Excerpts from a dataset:
>>>>>
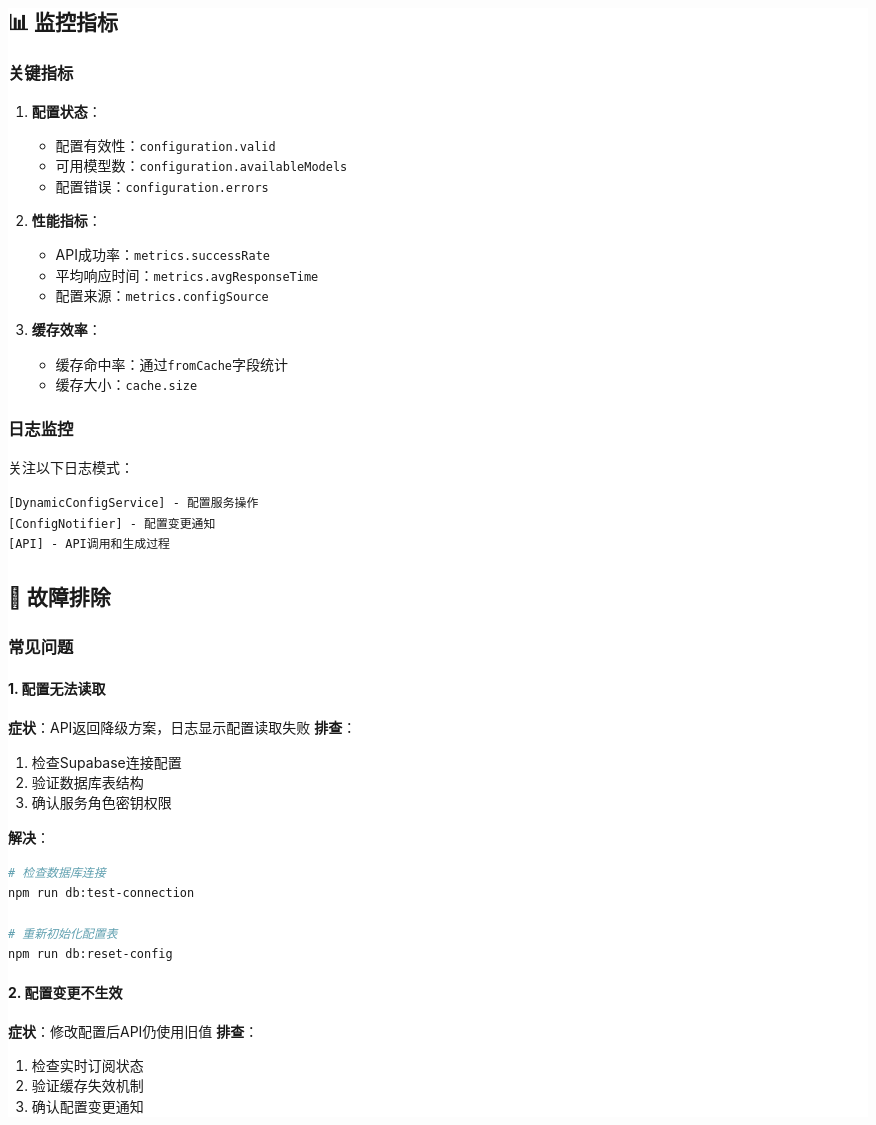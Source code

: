 ## 📊 监控指标

### 关键指标

1. **配置状态**：
   - 配置有效性：`configuration.valid`
   - 可用模型数：`configuration.availableModels`
   - 配置错误：`configuration.errors`

2. **性能指标**：
   - API成功率：`metrics.successRate`
   - 平均响应时间：`metrics.avgResponseTime`
   - 配置来源：`metrics.configSource`

3. **缓存效率**：
   - 缓存命中率：通过`fromCache`字段统计
   - 缓存大小：`cache.size`

### 日志监控

关注以下日志模式：
```
[DynamicConfigService] - 配置服务操作
[ConfigNotifier] - 配置变更通知
[API] - API调用和生成过程
```

## 🔧 故障排除

### 常见问题

#### 1. 配置无法读取
**症状**：API返回降级方案，日志显示配置读取失败
**排查**：
1. 检查Supabase连接配置
2. 验证数据库表结构
3. 确认服务角色密钥权限

**解决**：
```bash
# 检查数据库连接
npm run db:test-connection

# 重新初始化配置表
npm run db:reset-config
```

#### 2. 配置变更不生效
**症状**：修改配置后API仍使用旧值
**排查**：
1. 检查实时订阅状态
2. 验证缓存失效机制
3. 确认配置变更通知
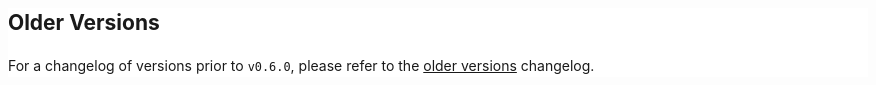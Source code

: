 
## Older Versions
For a changelog of versions prior to `v0.6.0`, please refer to the 
[older versions](old-changelog) changelog.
<<<<<
### Work instruction:
Lines with the word "configuration" in them are the answer; report each one from the data.

### Response to this exercise:
   - 配置有效性：`configuration.valid`
   - 可用模型数：`configuration.availableModels`
   - 配置错误：`configuration.errors`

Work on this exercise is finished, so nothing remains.